*Exercise requirements:*
Report every line of the entries that contains the word "measure".

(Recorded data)
[Start of section]

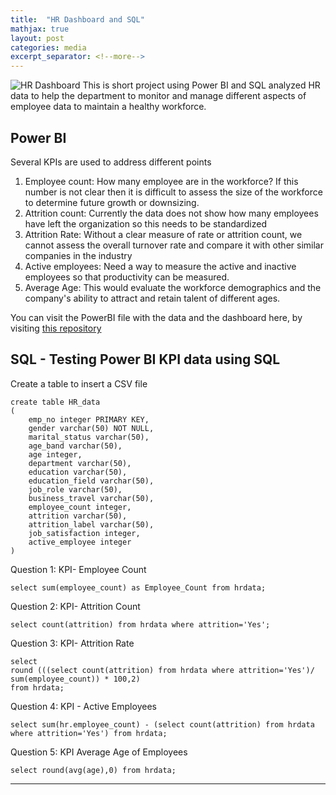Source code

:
 ```yaml
---
title:  "HR Dashboard and SQL"
mathjax: true
layout: post
categories: media
excerpt_separator: <!--more-->
---
```


![HR Dashboard]({{site.baseurl}}/assets/Images/HR_dashboard.jpg)
This is short project using Power BI and SQL analyzed HR data to help the department to monitor and manage different aspects of employee data to maintain a healthy workforce.

<!--more-->

Power BI
---


Several KPIs are used to address different points

1. Employee count: How many employee are in the workforce? If this number is not clear then it is difficult to assess the size of the workforce to determine future growth or downsizing.
2. Attrition count: Currently the data does not show how many employees have left the organization so this needs to be standardized
3. Attrition Rate: Without a clear measure of rate or attrition count, we cannot assess the overall turnover rate and compare it with other similar companies in the industry
4. Active employees: Need a way to measure the active and inactive employees so that productivity can be measured.
5. Average Age: This would evaluate the workforce demographics and the company's ability to attract and retain talent of different ages.


You can visit the PowerBI file with the data and the dashboard here, by visiting [this repository](https://github.com/cwathen/PowerBi)

SQL - Testing Power BI KPI data using SQL
---
Create a table to insert a CSV file

```
create table HR_data
(
	emp_no integer PRIMARY KEY,
	gender varchar(50) NOT NULL,
	marital_status varchar(50),
	age_band varchar(50),
	age integer,
	department varchar(50),
	education varchar(50),
	education_field varchar(50),
	job_role varchar(50),
	business_travel varchar(50),
	employee_count integer,
	attrition varchar(50),
	attrition_label varchar(50),
	job_satisfaction integer,
	active_employee integer
)
```

Question 1: KPI- Employee Count

```
select sum(employee_count) as Employee_Count from hrdata;
```

Question 2: KPI- Attrition Count

```
select count(attrition) from hrdata where attrition='Yes';
```

Question 3: KPI- Attrition Rate

```
select 
round (((select count(attrition) from hrdata where attrition='Yes')/ 
sum(employee_count)) * 100,2)
from hrdata;
```
Question 4: KPI - Active Employees
```
select sum(hr.employee_count) - (select count(attrition) from hrdata  
where attrition='Yes') from hrdata;
```
Question 5: KPI Average Age of Employees

```
select round(avg(age),0) from hrdata;
```
--------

[End of section]

*Reply to the exercise:*
3. Attrition Rate: Without a clear measure of rate or attrition count, we cannot assess the overall turnover rate and compare it with other similar companies in the industry
4. Active employees: Need a way to measure the active and inactive employees so that productivity can be measured.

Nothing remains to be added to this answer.